2015/02/06

誰が難民申請を濫用しているのか

2月4日の読売新聞で、「難民申請、偽装を指南…ネパール人を摘発」という記事が掲載され、「難民認定制度の悪用」が取り上げられた。

これに対し、難民支援協会(JAR)は、この報道について今日、Facebook上などで見解を発表し、このように一方的に「濫用」を報じる記事が「保護されるべき人が保護されないという事態」を招くのではないかと懸念を表明している。

この懸念については、多くの人々が賛同を示しているようで、良いことだと思う。

とはいえ、JARの主張は、日本における難民の立場を保護するためには重要なことだが、その一方、「濫用」し「偽装」しているとされる人々については、特に詳しく触れてはいない。

JARは難民を対象とする団体だからそれは当然だが、これらの人々を簡単に「濫用者」として切り捨てる気にはわたしはなれない。

というのも、現在の難民認定制度を、誰が「濫用」し、誰が「偽装」しているかについては、わたしはまったく別の見解を持っているからだ。

わたしが実際に出会ったなかでは、難民申請を「濫用」しているとされる人には、(婚姻などの問題で)日本にいなくてはならない切実な理由を持っているか、外国人研修制度の不備やミスマッチ、失望が原因で研修先を逃げてきた研修生が多い。

これらの人々は、日本に滞在するための手段が他にないから、あるいは、外国人研修制度で生じた問題を研修生のニーズに合わせて解決してくれる仕組みがないから、強制送還を避け、生きていくために就労しようとして、仕方なく難民認定申請を「偽装」するのだ。
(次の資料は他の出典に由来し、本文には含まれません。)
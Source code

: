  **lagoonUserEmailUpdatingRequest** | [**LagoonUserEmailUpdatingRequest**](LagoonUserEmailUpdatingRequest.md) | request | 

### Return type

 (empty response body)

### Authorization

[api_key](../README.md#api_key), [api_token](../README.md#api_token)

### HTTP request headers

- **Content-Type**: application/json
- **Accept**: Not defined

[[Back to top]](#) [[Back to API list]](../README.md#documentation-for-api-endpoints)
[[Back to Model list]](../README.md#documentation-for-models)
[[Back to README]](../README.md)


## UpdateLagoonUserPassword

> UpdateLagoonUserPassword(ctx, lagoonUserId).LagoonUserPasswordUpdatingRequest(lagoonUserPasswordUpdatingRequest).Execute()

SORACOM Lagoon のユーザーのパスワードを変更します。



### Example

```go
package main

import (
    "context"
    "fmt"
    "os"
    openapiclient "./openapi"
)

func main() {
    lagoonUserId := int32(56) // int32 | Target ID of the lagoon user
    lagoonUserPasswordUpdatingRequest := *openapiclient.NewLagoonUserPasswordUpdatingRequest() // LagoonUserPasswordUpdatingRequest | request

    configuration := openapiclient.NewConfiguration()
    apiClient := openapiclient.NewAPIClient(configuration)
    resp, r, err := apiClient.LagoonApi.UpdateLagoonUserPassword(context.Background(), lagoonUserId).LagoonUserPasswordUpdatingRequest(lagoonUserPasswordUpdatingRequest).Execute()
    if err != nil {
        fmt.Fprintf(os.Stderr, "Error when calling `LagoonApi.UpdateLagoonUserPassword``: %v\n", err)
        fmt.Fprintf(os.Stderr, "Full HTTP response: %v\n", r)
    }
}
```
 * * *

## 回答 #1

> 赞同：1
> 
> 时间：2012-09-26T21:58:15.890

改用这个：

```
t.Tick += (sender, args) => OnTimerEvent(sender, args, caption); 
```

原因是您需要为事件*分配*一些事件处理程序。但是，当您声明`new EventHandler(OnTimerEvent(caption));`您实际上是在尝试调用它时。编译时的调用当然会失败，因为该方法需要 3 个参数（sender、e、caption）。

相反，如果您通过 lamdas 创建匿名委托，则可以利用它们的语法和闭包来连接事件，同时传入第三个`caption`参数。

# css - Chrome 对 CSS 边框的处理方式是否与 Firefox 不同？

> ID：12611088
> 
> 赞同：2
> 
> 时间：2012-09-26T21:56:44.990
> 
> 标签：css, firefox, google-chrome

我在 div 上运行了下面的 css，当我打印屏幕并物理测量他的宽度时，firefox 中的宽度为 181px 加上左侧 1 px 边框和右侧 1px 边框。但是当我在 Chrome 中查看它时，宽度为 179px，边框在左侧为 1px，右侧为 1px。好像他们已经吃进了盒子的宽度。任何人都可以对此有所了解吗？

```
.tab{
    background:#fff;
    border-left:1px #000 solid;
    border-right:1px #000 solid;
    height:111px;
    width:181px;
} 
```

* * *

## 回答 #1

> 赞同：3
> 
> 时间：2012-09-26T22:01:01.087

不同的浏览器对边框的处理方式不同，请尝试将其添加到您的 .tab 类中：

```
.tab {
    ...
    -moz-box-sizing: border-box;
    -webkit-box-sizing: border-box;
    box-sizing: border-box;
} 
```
日本に来る外国人の数は増加しているのだから、さまざまな事情から日本にいたい、いなくてはならないと考える人が増えるのは当然だ。そして、こうした実情に合わせた滞在の選択肢を日本政府がうまく整備してこなかったために、「濫用」が起こっているというのが、真相だと思う(在留特別許可のガイドラインというものがあり、選択肢のひとつであるが、滞在希望者のほとんどがその条件に当てはまらない)。

さらにもう一つ、この「濫用」が生じた原因がある。それは日本の難民認定制度の不備によるものだ。
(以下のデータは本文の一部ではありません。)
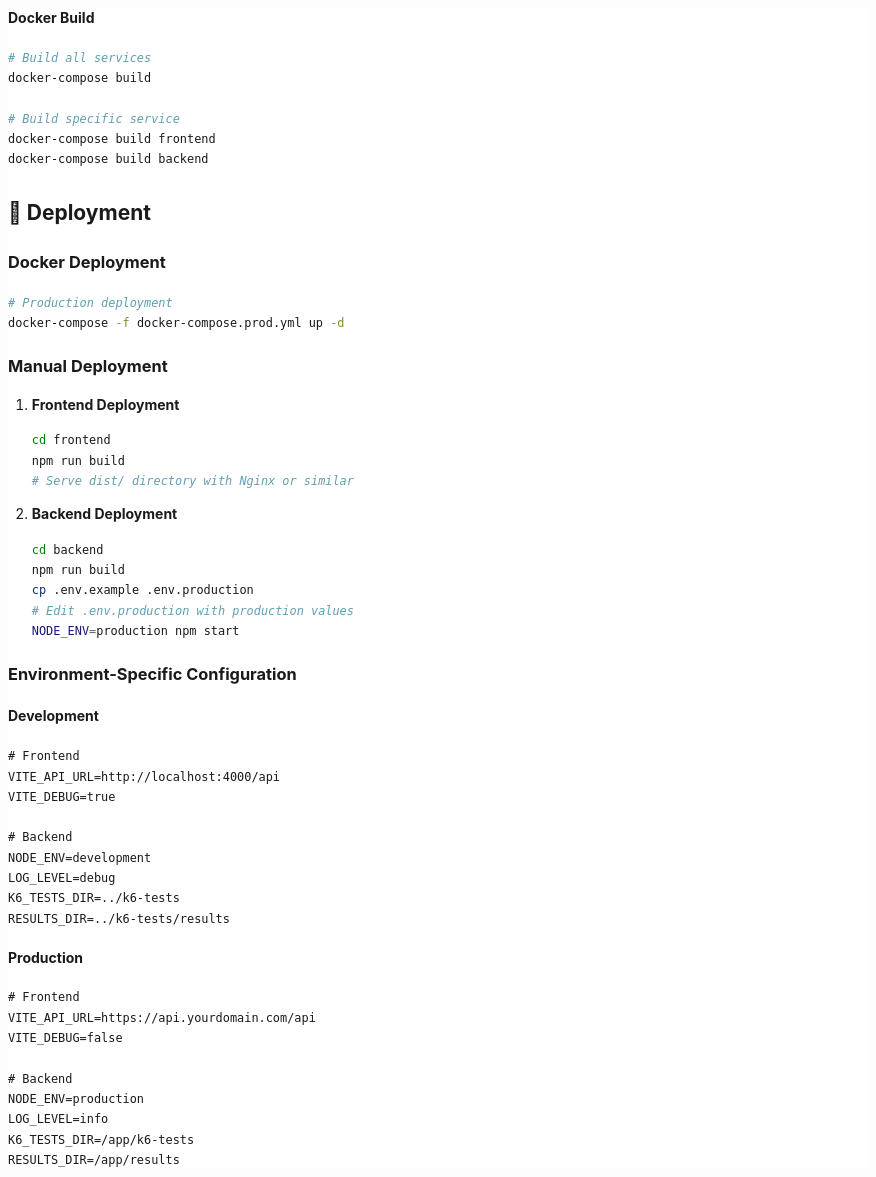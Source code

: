 #### Docker Build
```bash
# Build all services
docker-compose build

# Build specific service
docker-compose build frontend
docker-compose build backend
```

## 🚀 Deployment

### Docker Deployment

```bash
# Production deployment
docker-compose -f docker-compose.prod.yml up -d
```

### Manual Deployment

1. **Frontend Deployment**
   ```bash
   cd frontend
   npm run build
   # Serve dist/ directory with Nginx or similar
   ```

2. **Backend Deployment**
   ```bash
   cd backend
   npm run build
   cp .env.example .env.production
   # Edit .env.production with production values
   NODE_ENV=production npm start
   ```

### Environment-Specific Configuration

#### Development
```env
# Frontend
VITE_API_URL=http://localhost:4000/api
VITE_DEBUG=true

# Backend
NODE_ENV=development
LOG_LEVEL=debug
K6_TESTS_DIR=../k6-tests
RESULTS_DIR=../k6-tests/results
```

#### Production
```env
# Frontend
VITE_API_URL=https://api.yourdomain.com/api
VITE_DEBUG=false

# Backend
NODE_ENV=production
LOG_LEVEL=info
K6_TESTS_DIR=/app/k6-tests
RESULTS_DIR=/app/results
```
難民認定申請に関わった者ならば、日本の難民認定数が極端に少なく、そして、不認定の後に「人道的配慮により」在留特別許可をもらう人が圧倒的に多いということは、だれでも知っている。

たとえば、2013年の難民認定者数は6人だが、人道的配慮による庇護数は151人だ。法務省はこの二つを合わせて庇護数157人と報告している。

ところが、この「人道的配慮」というのが実際はくせ者で、「あなたは難民としては認めれられなかったが、政府の人道的配慮により在留を認めますよ」という意味だが、この中には実際のところ、国際的な基準では難民と認定されるべき人がたくさん含まれているのである。

そして、その一方、難民性が弱いにも関わらず人道的配慮で許可が出たというケースも少なくない。

その基準は実際には不明で推測するほかないが、おそらくこの「人道的配慮による在留許可」は、政府が難民性とは違った原理(おそらく日本社会への馴染み具合や貢献度)で一定の人を受け入れることで、全体の庇護数を増やしつつ、同時に難民認定数を抑えていく、という政治的な調整弁の役目を担っていると考えられる。

すなわち、「人道的配慮による滞在許可」とは、難民認定制度、難民条約の本来の趣旨とはかけ離れた意図による仕組みなのであり、いわば、日本政府が難民認定制度を「濫用」し、本来は無関係な「人道的配慮による在留許可」を庇護数に加えることで全体の庇護数を大きく見せるという「偽装」をしているということなのだ。

 一方、難民性がないにも関わらず難民認定申請をしている人々は、実際、自分が難民認定されるとは夢にも考えていない。これらの人々が期待しているのはこの「人道的配慮による在留許可」なのであり、要するに、日本の難民認定制度のあいまいで、不透明な部分、難民条約とはまったく関係のない部分が、これらの人々を引きつけているのだ。

つまり、「濫用」と「偽装」を生み出しているのは、合理性と透明性に欠ける難民認定制度なのであり、その責任を負うべきは、個々の外国人などではなくむしろ日本政府なのだ。

「偽装指南」している人についてはさておくとしても、その指南を受け「偽装」したとされている人々は、必ずしも悪人でもない。むしろ、個人的な理由からどうしても日本にいなくてはならないにもかかわらず、他に手段がないために、難民申請制度にしがみつかざるをえない人たちだ。

そして、日本で暮らす難民の厳しい生活を理解している人たちならば、これらの「偽装者」たちのやむを得ぬ立場も理解しているはずだと思う。